| RECORDS SHOWN |

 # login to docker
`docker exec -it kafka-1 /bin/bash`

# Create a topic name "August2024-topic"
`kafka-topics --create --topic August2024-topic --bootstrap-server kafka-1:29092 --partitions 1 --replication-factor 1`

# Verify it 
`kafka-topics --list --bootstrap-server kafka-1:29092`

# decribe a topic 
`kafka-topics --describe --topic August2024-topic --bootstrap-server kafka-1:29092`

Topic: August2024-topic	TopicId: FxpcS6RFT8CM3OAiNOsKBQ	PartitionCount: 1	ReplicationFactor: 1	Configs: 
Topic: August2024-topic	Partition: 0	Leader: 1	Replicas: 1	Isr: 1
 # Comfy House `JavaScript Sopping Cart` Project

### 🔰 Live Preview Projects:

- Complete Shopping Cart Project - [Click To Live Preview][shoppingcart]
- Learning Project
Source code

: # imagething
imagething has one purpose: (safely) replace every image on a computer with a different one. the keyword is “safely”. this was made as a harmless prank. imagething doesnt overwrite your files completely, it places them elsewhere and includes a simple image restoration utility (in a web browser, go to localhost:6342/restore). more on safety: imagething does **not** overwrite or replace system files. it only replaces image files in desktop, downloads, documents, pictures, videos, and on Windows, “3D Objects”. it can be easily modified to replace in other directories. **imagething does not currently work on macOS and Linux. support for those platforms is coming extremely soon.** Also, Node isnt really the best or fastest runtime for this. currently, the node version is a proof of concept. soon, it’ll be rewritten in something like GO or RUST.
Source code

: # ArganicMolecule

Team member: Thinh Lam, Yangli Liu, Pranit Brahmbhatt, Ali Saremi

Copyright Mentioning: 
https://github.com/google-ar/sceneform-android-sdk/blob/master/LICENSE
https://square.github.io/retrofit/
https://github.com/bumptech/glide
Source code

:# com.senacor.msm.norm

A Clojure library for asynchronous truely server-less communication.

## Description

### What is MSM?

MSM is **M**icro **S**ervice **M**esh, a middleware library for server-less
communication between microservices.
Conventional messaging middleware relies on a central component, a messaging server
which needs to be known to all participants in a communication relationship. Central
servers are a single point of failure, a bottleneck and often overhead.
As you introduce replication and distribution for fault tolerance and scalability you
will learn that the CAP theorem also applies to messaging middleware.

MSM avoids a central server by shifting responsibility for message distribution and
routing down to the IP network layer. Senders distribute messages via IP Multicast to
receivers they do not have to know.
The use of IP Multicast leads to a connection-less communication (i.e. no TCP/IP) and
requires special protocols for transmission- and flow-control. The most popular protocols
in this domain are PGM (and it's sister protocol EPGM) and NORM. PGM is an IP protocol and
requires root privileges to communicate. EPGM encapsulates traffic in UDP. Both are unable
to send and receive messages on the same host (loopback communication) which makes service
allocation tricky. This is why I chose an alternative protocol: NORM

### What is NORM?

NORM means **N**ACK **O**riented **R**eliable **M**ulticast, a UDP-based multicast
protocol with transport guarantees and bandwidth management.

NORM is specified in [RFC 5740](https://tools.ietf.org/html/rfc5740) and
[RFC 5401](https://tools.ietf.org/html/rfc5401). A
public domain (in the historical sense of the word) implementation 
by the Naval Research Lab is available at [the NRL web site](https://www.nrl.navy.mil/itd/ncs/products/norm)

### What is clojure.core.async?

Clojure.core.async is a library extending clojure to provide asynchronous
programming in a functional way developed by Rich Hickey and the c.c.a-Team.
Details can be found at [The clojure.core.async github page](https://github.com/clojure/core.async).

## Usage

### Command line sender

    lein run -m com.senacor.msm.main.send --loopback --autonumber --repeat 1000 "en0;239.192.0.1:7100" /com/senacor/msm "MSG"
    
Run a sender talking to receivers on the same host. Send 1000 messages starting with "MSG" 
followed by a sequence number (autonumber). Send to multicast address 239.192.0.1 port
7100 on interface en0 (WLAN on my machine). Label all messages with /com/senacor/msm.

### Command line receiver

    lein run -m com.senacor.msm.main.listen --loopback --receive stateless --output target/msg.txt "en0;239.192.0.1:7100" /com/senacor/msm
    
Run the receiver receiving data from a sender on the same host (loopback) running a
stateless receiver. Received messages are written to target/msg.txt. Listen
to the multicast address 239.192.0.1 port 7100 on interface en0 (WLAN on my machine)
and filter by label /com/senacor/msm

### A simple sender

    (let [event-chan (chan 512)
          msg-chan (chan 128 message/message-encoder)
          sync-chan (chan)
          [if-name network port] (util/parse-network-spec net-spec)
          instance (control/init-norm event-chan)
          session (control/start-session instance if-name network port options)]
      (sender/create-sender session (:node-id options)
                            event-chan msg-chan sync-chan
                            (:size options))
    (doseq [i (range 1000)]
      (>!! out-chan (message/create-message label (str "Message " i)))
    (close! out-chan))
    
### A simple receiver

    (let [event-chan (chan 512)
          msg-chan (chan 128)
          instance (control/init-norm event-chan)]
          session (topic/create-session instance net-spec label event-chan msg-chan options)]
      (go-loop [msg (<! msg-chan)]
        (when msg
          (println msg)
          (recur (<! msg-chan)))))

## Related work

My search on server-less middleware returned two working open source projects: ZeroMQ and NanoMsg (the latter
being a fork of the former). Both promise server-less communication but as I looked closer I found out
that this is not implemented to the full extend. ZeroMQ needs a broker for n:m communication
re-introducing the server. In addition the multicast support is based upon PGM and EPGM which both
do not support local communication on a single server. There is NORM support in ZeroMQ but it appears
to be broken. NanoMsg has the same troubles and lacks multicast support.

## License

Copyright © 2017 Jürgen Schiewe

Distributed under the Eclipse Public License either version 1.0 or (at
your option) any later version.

| YOUR OBJECTIVE |
From the line holding "## Related work" to the last line of the data above, copy every line exactly and include nothing more.

| EXPECTED OUTPUT |
## Related work

My search on server-less middleware returned two working open source projects: ZeroMQ and NanoMsg (the latter
being a fork of the former). Both promise server-less communication but as I looked closer I found out
that this is not implemented to the full extend. ZeroMQ needs a broker for n:m communication
re-introducing the server. In addition the multicast support is based upon PGM and EPGM which both
do not support local communication on a single server. There is NORM support in ZeroMQ but it appears
to be broken. NanoMsg has the same troubles and lacks multicast support.

## License

Copyright © 2017 Jürgen Schiewe

Distributed under the Eclipse Public License either version 1.0 or (at
your option) any later version.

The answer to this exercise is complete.